Words of Communication

October 26, 2013

Driving down I-25 toward I-40 in Albuquerque, I passed through more than one weaving section – those complicated stretches of road where it seems everyone is trying to get into a different lane, coming up from an on-ramp or trying to reach the off-ramp or to position themselves for the upcoming interchange where two major roads meet or diverge. I know the term weaving section courtesy of a transportation planner with whom I had a relationship a very long time ago. He also taught me to drive competently and safely. Thank you, Ray.

Once through the series of weaving sections, I traveled from southbound I-25 to eastbound 1-40 via a flyover – or that’s what my British friends would call it (I know the term courtesy of all the British authors I’ve read over the years). A flyover is the part of the interchange that takes you up and over other lanes of traffic, what we in America call an overpass. As I passed over (flew through at high speed) the interchange, I remembered a number of other lessons in American versus British English, these taught me by my Uncle Eric and Aunt Hilda in Sheffield when I was still a teenager. In (I hope) mock horror Hilda scolded my use of wash cloth (only for cleaning dishes) when what I wanted was to clean my skin (using a face flannel). She was also upset that I called her garden (grassy with flowers) a yard (bare dirt or pavement).

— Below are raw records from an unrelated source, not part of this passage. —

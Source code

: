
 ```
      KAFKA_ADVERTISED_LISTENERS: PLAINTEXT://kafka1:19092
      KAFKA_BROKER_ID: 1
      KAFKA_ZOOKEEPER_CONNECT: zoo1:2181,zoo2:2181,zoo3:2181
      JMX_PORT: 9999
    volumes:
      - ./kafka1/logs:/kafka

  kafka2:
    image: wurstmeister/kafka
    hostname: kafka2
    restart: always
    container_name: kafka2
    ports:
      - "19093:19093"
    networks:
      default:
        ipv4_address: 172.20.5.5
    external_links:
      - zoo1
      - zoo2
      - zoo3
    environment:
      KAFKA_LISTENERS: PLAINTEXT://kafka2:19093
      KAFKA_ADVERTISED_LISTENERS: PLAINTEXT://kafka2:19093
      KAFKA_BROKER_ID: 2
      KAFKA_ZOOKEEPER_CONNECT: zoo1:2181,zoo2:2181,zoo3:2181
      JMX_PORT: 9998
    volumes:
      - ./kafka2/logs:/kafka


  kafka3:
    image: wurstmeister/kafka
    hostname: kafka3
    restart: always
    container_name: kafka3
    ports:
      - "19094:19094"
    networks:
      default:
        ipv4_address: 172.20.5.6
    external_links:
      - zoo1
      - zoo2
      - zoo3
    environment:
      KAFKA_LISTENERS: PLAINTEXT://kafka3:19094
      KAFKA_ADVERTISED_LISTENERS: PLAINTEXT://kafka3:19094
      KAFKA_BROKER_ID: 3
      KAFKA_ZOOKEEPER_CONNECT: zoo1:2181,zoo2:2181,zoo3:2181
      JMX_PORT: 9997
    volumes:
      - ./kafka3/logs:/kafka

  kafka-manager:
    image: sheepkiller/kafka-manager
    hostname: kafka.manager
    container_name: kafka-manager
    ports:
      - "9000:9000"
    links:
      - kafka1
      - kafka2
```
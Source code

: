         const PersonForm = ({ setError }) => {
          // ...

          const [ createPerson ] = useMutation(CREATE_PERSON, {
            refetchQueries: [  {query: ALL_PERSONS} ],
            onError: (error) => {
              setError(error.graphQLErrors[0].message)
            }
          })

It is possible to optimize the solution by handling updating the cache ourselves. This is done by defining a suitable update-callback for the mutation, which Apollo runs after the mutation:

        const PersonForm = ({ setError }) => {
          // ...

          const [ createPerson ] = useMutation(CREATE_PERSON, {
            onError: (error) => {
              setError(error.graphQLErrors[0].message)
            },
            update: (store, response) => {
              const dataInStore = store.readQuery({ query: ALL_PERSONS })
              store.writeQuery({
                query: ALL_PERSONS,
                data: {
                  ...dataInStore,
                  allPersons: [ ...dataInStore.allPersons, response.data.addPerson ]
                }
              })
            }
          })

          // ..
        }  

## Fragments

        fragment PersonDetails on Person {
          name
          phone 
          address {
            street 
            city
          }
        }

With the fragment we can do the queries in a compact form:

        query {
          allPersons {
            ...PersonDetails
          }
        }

And she made it clear that the soil in her garden was earth, not dirt!

My venture into reflection on terminological differences arose following my attendance at an emergency planning conference – more properly the New Mexico Local Emergency Planning Committee Annual Conference – at which a number of intelligent, engaged, caring and thoughtful people tried to convey their knowledge and expertise to a largely receptive audience. My problem with the conference was not in participation, nor content, but in the strange transmogrification which occurred in the speakers – from competent communicators to committed users of stilted government-speak. Several of the presenters tried to include humor in their talks; all had the ubiquitous power point at hand for support; some also added pictures and graphics to illustrate key points. But the bottom – common – line amongst almost all of them was their use of that strange obfuscation which passes for communication within bureaucracies.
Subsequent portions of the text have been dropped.